It can be very tempting to instrument all the things and have a lot of data, but that comes with a burden, both financial and also in terms of time spent developing. What would be the prime candidates for observing and generating metrics on?

What constitutes a metric?

A metric is a data point emitted by an application, usually with some additional information attached to it - generally referred to as tags.

Most modern applications are instrumented using APM - application performance monitoring. The APM integration creates traces - which highlight the transactions happening in your application, for example, when a user requests a page. Most APM instrumentation will also integrate with 3rd party addons - such as your database layer, caching layer, etc. One can generate excellent metrics from the automatically generated traces, which can be further manually annotated (for example: with user IDs).

Why add custom metrics?

The APM instrumentation will generate broad strokes metrics - it will tell you how many times you query the DB for each page load a user does and how long those queries took. However, it will not tell you more application specific, in most cases, business-specific metrics. An example of generating custom metrics from the code would be to measure how many times a particular condition is satisfied; an example I recently had was adding a metric for when objects older than 18 months were retrieved from our storage layer.

Covering such a case from an APM-generated metric would be possible, but it would mean we would have to annotate all transactions with the age of the object fetched from the storage layer, which would be a lot of effort; and also would generate a lot of metrics for things we might not care about - therefore ending up as a pretty costly option!

This example does not mean you should create custom metrics for everything but consider them when developing your next feature.

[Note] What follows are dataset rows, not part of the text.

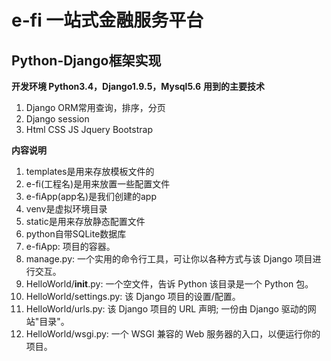 # e-fi 一站式金融服务平台
## Python-Django框架实现

**开发环境 Python3.4，Django1.9.5，Mysql5.6**
**用到的主要技术**
1. Django ORM常用查询，排序，分页
2. Django session
3. Html CSS JS Jquery Bootstrap

**内容说明**
1. templates是用来存放模板文件的
2. e-fi(工程名)是用来放置一些配置文件
3. e-fiApp(app名)是我们创建的app
4. venv是虚拟环境目录
5. static是用来存放静态配置文件
6. python自带SQLite数据库
7. e-fiApp: 项目的容器。
8. manage.py: 一个实用的命令行工具，可让你以各种方式与该 Django 项目进行交互。
9. HelloWorld/__init__.py: 一个空文件，告诉 Python 该目录是一个 Python 包。
10. HelloWorld/settings.py: 该 Django 项目的设置/配置。
11. HelloWorld/urls.py: 该 Django 项目的 URL 声明; 一份由 Django 驱动的网站"目录"。
12. HelloWorld/wsgi.py: 一个 WSGI 兼容的 Web 服务器的入口，以便运行你的项目。
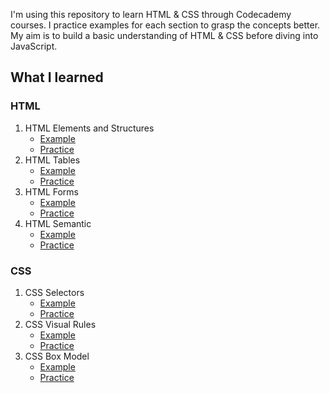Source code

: I'm using this repository to learn HTML & CSS through Codecademy courses. I practice examples for each section to grasp the concepts better. My aim is to build a basic understanding of HTML & CSS before diving into JavaScript.

## What I learned

### HTML

1. HTML Elements and Structures
    - [Example](html-1-example)
    - [Practice](html-practice-elements-structures)
2. HTML Tables
    - [Example](html-2-example)
    - [Practice](html-practice-tables)
3. HTML Forms
    - [Example](html-3-example)
    - [Practice](html-practice-form)
4. HTML Semantic
    - [Example](html-4-example)
    - [Practice](html-practice-semantic)

### CSS

1. CSS Selectors
    - [Example](css-1-example)
    - [Practice](css-practice-selectors)
2. CSS Visual Rules
    - [Example](css-2-example)
    - [Practice](css-practice-visual-rules)
3. CSS Box Model
    - [Example](css-3-example)
    - [Practice](css-practice-box-model)
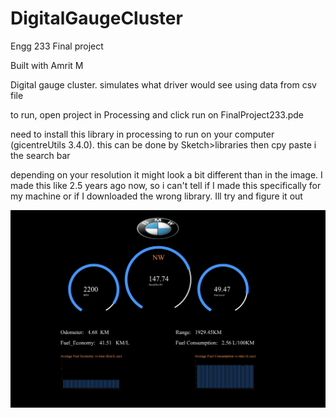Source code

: # DigitalGaugeCluster
Engg 233 Final project

Built with Amrit M

Digital gauge cluster.
simulates what driver would see using data from csv file

to run, open project in Processing and click run on FinalProject233.pde

need to install this library in processing to run on your computer (gicentreUtils 3.4.0). this can be done by Sketch>libraries then cpy paste i the search bar

depending on your resolution it might look a bit different than in the image. I made this like 2.5 years ago now, so i can't tell if I made this specifically for my machine or if I downloaded the wrong library. Ill try and figure it out 

![alt text](https://github.com/nick9lee/DigitalGaugeCluster/blob/main/engg233Finalproj.PNG)
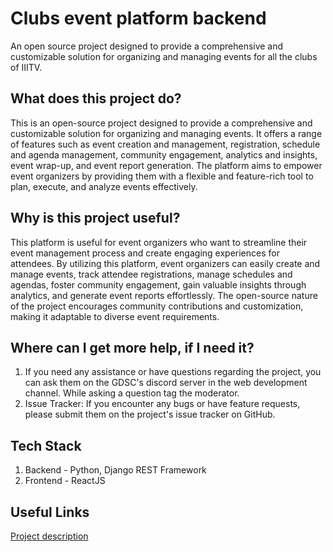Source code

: # Clubs event platform backend
An open source project designed to provide a comprehensive and customizable solution for organizing and managing events for all the clubs of IIITV.

## What does this project do?
This is an open-source project designed to provide a comprehensive and customizable solution for organizing and managing events. It offers a range of features such as event creation and management, registration, schedule and agenda management, community engagement, analytics and insights, event wrap-up, and event report generation. The platform aims to empower event organizers by providing them with a flexible and feature-rich tool to plan, execute, and analyze events effectively.

## Why is this project useful?
This platform is useful for event organizers who want to streamline their event management process and create engaging experiences for attendees. By utilizing this platform, event organizers can easily create and manage events, track attendee registrations, manage schedules and agendas, foster community engagement, gain valuable insights through analytics, and generate event reports effortlessly. The open-source nature of the project encourages community contributions and customization, making it adaptable to diverse event requirements.

## Where can I get more help, if I need it?
1. If you need any assistance or have questions regarding the project, you can ask them on the GDSC's discord server in the web development channel. While asking a question tag the moderator.
2. Issue Tracker: If you encounter any bugs or have feature requests, please submit them on the project's issue tracker on GitHub.

## Tech Stack
1. Backend - Python, Django REST Framework
2. Frontend - ReactJS

## Useful Links
[Project description](https://docs.google.com/document/d/1RFMW2RIGl4dgPZMzCHc90Y1SWEqN2PFGWbMyyXML8Nw/edit?usp=sharing)
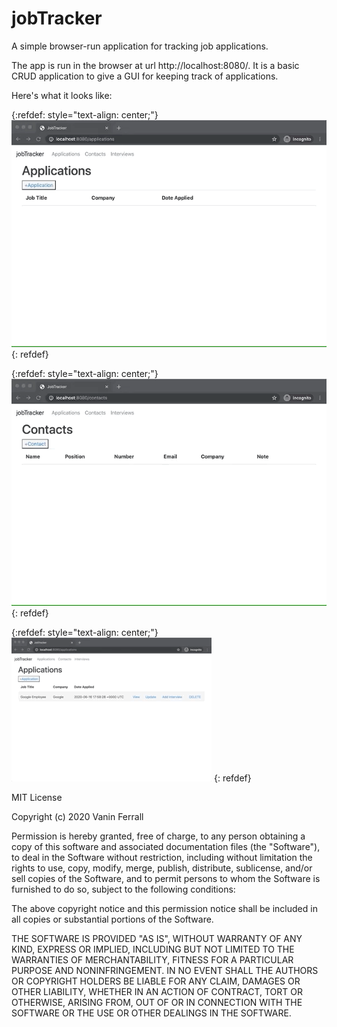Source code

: # jobTracker
A simple browser-run application for tracking job applications.

The app is run in the browser at url http://localhost:8080/. It is a basic CRUD application to give a GUI for keeping track of applications. 

Here's what it looks like:

{:refdef: style="text-align: center;"}
![Adding an application](https://github.com/Ferrallv/jobTracker/blob/master/readme_images/01_jobtracker_readme.gif)
{: refdef}

{:refdef: style="text-align: center;"}
![Adding a contact](https://github.com/Ferrallv/jobTracker/blob/master/readme_images/02_jobtracker_readme.gif)
{: refdef}

{:refdef: style="text-align: center;"}
![Adding an interview](https://github.com/Ferrallv/jobTracker/blob/master/readme_images/03_jobtracker_readme.gif)
{: refdef}

MIT License

Copyright (c) 2020 Vanin Ferrall

Permission is hereby granted, free of charge, to any person obtaining a copy
of this software and associated documentation files (the "Software"), to deal
in the Software without restriction, including without limitation the rights
to use, copy, modify, merge, publish, distribute, sublicense, and/or sell
copies of the Software, and to permit persons to whom the Software is
furnished to do so, subject to the following conditions:

The above copyright notice and this permission notice shall be included in all
copies or substantial portions of the Software.

THE SOFTWARE IS PROVIDED "AS IS", WITHOUT WARRANTY OF ANY KIND, EXPRESS OR
IMPLIED, INCLUDING BUT NOT LIMITED TO THE WARRANTIES OF MERCHANTABILITY,
FITNESS FOR A PARTICULAR PURPOSE AND NONINFRINGEMENT. IN NO EVENT SHALL THE
AUTHORS OR COPYRIGHT HOLDERS BE LIABLE FOR ANY CLAIM, DAMAGES OR OTHER
LIABILITY, WHETHER IN AN ACTION OF CONTRACT, TORT OR OTHERWISE, ARISING FROM,
OUT OF OR IN CONNECTION WITH THE SOFTWARE OR THE USE OR OTHER DEALINGS IN THE
SOFTWARE.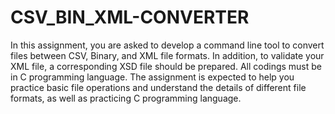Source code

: # CSV_BIN_XML-CONVERTER
In this assignment, you are asked to develop a command line tool to convert files between CSV,
Binary, and XML file formats. In addition, to validate your XML file, a corresponding XSD file should
be prepared. All codings must be in C programming language.
The assignment is expected to help you practice basic file operations and understand the details of
different file formats, as well as practicing C programming language.
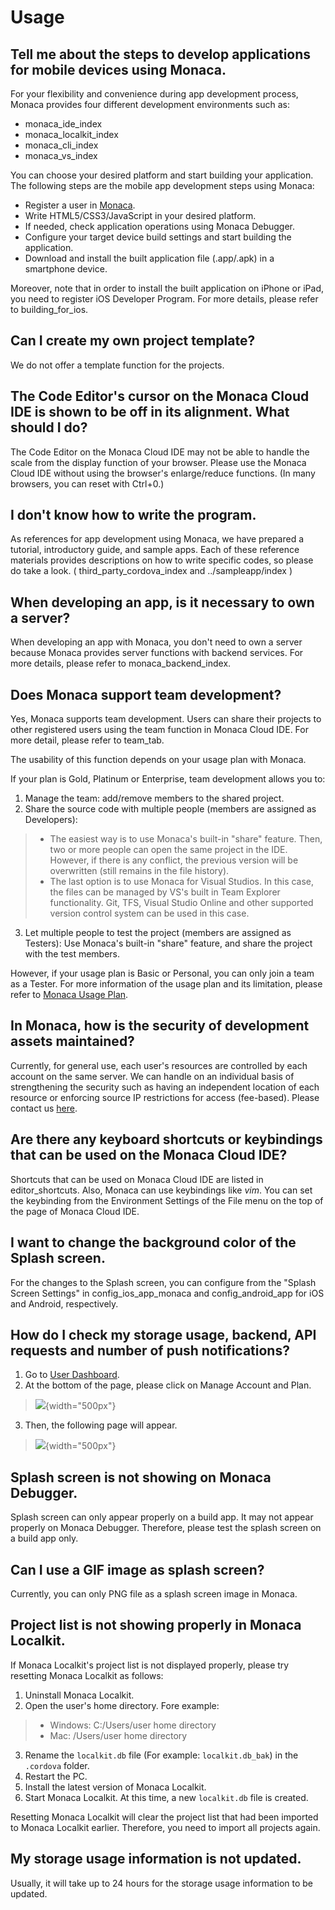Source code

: Usage
=====

Tell me about the steps to develop applications for mobile devices using Monaca.
--------------------------------------------------------------------------------

For your flexibility and convenience during app development process,
Monaca provides four different development environments such as:

-   monaca\_ide\_index
-   monaca\_localkit\_index
-   monaca\_cli\_index
-   monaca\_vs\_index

You can choose your desired platform and start building your
application. The following steps are the mobile app development steps
using Monaca:

-   Register a user in [Monaca](https://monaca.mobi/en/register/start).
-   Write HTML5/CSS3/JavaScript in your desired platform.
-   If needed, check application operations using Monaca Debugger.
-   Configure your target device build settings and start building the
    application.
-   Download and install the built application file (.app/.apk) in a
    smartphone device.

Moreover, note that in order to install the built application on iPhone
or iPad, you need to register iOS Developer Program. For more details,
please refer to building\_for\_ios.

Can I create my own project template?
-------------------------------------

We do not offer a template function for the projects.

The Code Editor's cursor on the Monaca Cloud IDE is shown to be off in its alignment. What should I do?
-------------------------------------------------------------------------------------------------------

The Code Editor on the Monaca Cloud IDE may not be able to handle the
scale from the display function of your browser. Please use the Monaca
Cloud IDE without using the browser's enlarge/reduce functions. (In many
browsers, you can reset with Ctrl+0.)

I don't know how to write the program.
--------------------------------------

As references for app development using Monaca, we have prepared a
tutorial, introductory guide, and sample apps. Each of these reference
materials provides descriptions on how to write specific codes, so
please do take a look. ( third\_party\_cordova\_index and
../sampleapp/index )

When developing an app, is it necessary to own a server?
--------------------------------------------------------

When developing an app with Monaca, you don't need to own a server
because Monaca provides server functions with backend services. For more
details, please refer to monaca\_backend\_index.

Does Monaca support team development?
-------------------------------------

Yes, Monaca supports team development. Users can share their projects to
other registered users using the team function in Monaca Cloud IDE. For
more detail, please refer to team\_tab.

The usability of this function depends on your usage plan with Monaca.

If your plan is Gold, Platinum or Enterprise, team development allows
you to:

1.  Manage the team: add/remove members to the shared project.
2.  Share the source code with multiple people (members are assigned as
    Developers):

> -   The easiest way is to use Monaca's built-in "share" feature. Then,
>     two or more people can open the same project in the IDE. However,
>     if there is any conflict, the previous version will be overwritten
>     (still remains in the file history).
> -   The last option is to use Monaca for Visual Studios. In this case,
>     the files can be managed by VS's built in Team Explorer
>     functionality. Git, TFS, Visual Studio Online and other supported
>     version control system can be used in this case.

3.  Let multiple people to test the project (members are assigned as
    Testers): Use Monaca's built-in "share" feature, and share the
    project with the test members.

However, if your usage plan is Basic or Personal, you can only join a
team as a Tester. For more information of the usage plan and its
limitation, please refer to [Monaca Usage
Plan](https://monaca.io/pricing.html).

In Monaca, how is the security of development assets maintained?
----------------------------------------------------------------

Currently, for general use, each user's resources are controlled by each
account on the same server. We can handle on an individual basis of
strengthening the security such as having an independent location of
each resource or enforcing source IP restrictions for access
(fee-based). Please contact us
[here](https://monaca.io/support/inquiry.html).

Are there any keyboard shortcuts or keybindings that can be used on the Monaca Cloud IDE?
-----------------------------------------------------------------------------------------

Shortcuts that can be used on Monaca Cloud IDE are listed in
editor\_shortcuts. Also, Monaca can use keybindings like *vim*. You can
set the keybinding from the Environment Settings of the File menu on the
top of the page of Monaca Cloud IDE.

I want to change the background color of the Splash screen.
-----------------------------------------------------------

For the changes to the Splash screen, you can configure from the "Splash
Screen Settings" in config\_ios\_app\_monaca and config\_android\_app
for iOS and Android, respectively.

How do I check my storage usage, backend, API requests and number of push notifications?
----------------------------------------------------------------------------------------

1.  Go to [User Dashboard](https://monaca.mobi/en/dashboard).
2.  At the bottom of the page, please click on Manage Account and Plan.

> ![](images/usage/1.png){width="500px"}

3.  Then, the following page will appear.

> ![](images/usage/2.png){width="500px"}

Splash screen is not showing on Monaca Debugger.
------------------------------------------------

Splash screen can only appear properly on a build app. It may not appear
properly on Monaca Debugger. Therefore, please test the splash screen on
a build app only.

Can I use a GIF image as splash screen?
---------------------------------------

Currently, you can only PNG file as a splash screen image in Monaca.

Project list is not showing properly in Monaca Localkit.
--------------------------------------------------------

If Monaca Localkit's project list is not displayed properly, please try
resetting Monaca Localkit as follows:

1.  Uninstall Monaca Localkit.
2.  Open the user's home directory. Fore example:

> -   Windows: C:/Users/user home directory
> -   Mac: /Users/user home directory

3.  Rename the `localkit.db` file (For example: `localkit.db_bak`) in
    the `.cordova` folder.
4.  Restart the PC.
5.  Install the latest version of Monaca Localkit.
6.  Start Monaca Localkit. At this time, a new `localkit.db` file is
    created.

<div class="admonition note">

Resetting Monaca Localkit will clear the project list that had been
imported to Monaca Localkit earlier. Therefore, you need to import all
projects again.

</div>

My storage usage information is not updated.
--------------------------------------------

Usually, it will take up to 24 hours for the storage usage information
to be updated.
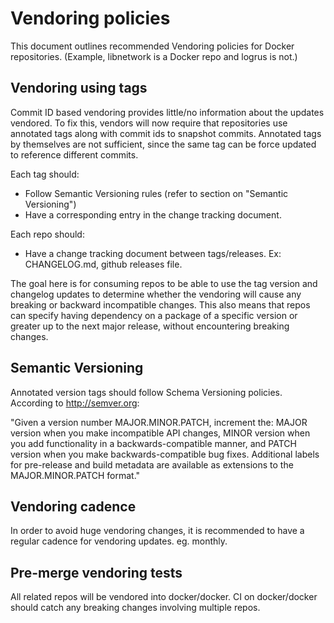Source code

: # Vendoring policies

This document outlines recommended Vendoring policies for Docker repositories.
(Example, libnetwork is a Docker repo and logrus is not.)

## Vendoring using tags

Commit ID based vendoring provides little/no information about the updates
vendored. To fix this, vendors will now require that repositories use annotated
tags along with commit ids to snapshot commits. Annotated tags by themselves
are not sufficient, since the same tag can be force updated to reference
different commits.

Each tag should:
- Follow Semantic Versioning rules (refer to section on "Semantic Versioning")
- Have a corresponding entry in the change tracking document.

Each repo should:
- Have a change tracking document between tags/releases. Ex: CHANGELOG.md,
github releases file.

The goal here is for consuming repos to be able to use the tag version and
changelog updates to determine whether the vendoring will cause any  breaking or
backward incompatible changes. This also means that repos can specify having
dependency on a package of a specific version or greater up to the next major
release, without encountering breaking changes.

## Semantic Versioning
Annotated version tags should follow Schema Versioning policies.
According to http://semver.org:

"Given a version number MAJOR.MINOR.PATCH, increment the:
    MAJOR version when you make incompatible API changes,
    MINOR version when you add functionality in a backwards-compatible manner, and
    PATCH version when you make backwards-compatible bug fixes.
Additional labels for pre-release and build metadata are available as extensions
to the MAJOR.MINOR.PATCH format."

## Vendoring cadence
In order to avoid huge vendoring changes, it is recommended to have a regular
cadence for vendoring updates. eg. monthly.

## Pre-merge vendoring tests
All related repos will be vendored into docker/docker.
CI on docker/docker should catch any breaking changes involving multiple repos.
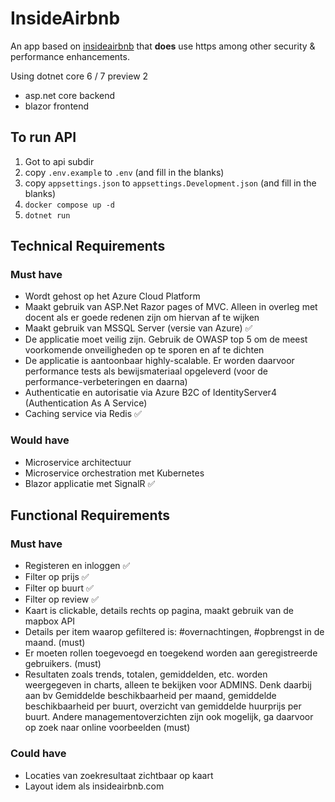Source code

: # InsideAirbnb

An app based on [insideairbnb](http://insideairbnb.com) that __does__ use https among other security & performance enhancements.

Using dotnet core 6 / 7 preview 2

* asp.net core backend
* blazor frontend

## To run API

1. Got to api subdir
2. copy `.env.example` to `.env` (and fill in the blanks)
3. copy `appsettings.json` to `appsettings.Development.json` (and fill in the blanks)
4. `docker compose up -d`
5. `dotnet run`

## Technical Requirements

### Must have

* Wordt gehost op het Azure Cloud Platform
* Maakt gebruik van ASP.Net Razor pages of MVC. Alleen in overleg met docent als er goede redenen zijn om hiervan af te wijken
* Maakt gebruik van MSSQL Server (versie van Azure) ✅
* De applicatie moet veilig zijn. Gebruik de OWASP top 5 om de meest voorkomende onveiligheden op te sporen en af te dichten
* De applicatie is aantoonbaar highly-scalable. Er worden daarvoor performance tests als bewijsmateriaal opgeleverd (voor de performance-verbeteringen en daarna)
* Authenticatie en autorisatie via Azure B2C of IdentityServer4 (Authentication As A Service)
* Caching service via Redis ✅

### Would have

* Microservice architectuur
* Microservice orchestration met Kubernetes
* Blazor applicatie met SignalR ✅

## Functional Requirements

### Must have

* Registeren en inloggen ✅
* Filter op prijs ✅
* Filter op buurt ✅
* Filter op review ✅
* Kaart is clickable, details rechts op pagina, maakt gebruik van de mapbox API
* Details per item waarop gefiltered is: #overnachtingen, #opbrengst in de maand. (must)
* Er moeten rollen toegevoegd en toegekend worden aan geregistreerde gebruikers. (must)
* Resultaten zoals trends, totalen, gemiddelden, etc. worden weergegeven in charts, alleen te bekijken voor ADMINS. Denk daarbij aan bv Gemiddelde beschikbaarheid per maand, gemiddelde beschikbaarheid per buurt, overzicht van gemiddelde huurprijs per buurt. Andere managementoverzichten zijn ook mogelijk, ga daarvoor op zoek naar online voorbeelden (must)

### Could have

* Locaties van zoekresultaat zichtbaar op kaart
* Layout idem als insideairbnb.com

I tend to think about metrics in 3 broad categories depending on how they will be used:

  • Metrics used for product decisions/development
  • metrics used for monitoring and alerting
  • metrics used for performance tuning

Metrics to aid in product decisions and development

These are the metrics that are most commonly left out of development plans because such metrics would not directly shape the current or future state of the code the developer is working on. These metrics impact product decisions, and as most developers work in cross-functional squads, I think it is critical for any engineer also to adopt a product owner they are working on.

When developing a new feature determining adoption rates, usage rates, and usage patterns is almost always very difficult. This is where as developers, we can pre-empt some of these questions and think ahead of possible metrics, which would help answer some of these questions as we roll out the feature/product.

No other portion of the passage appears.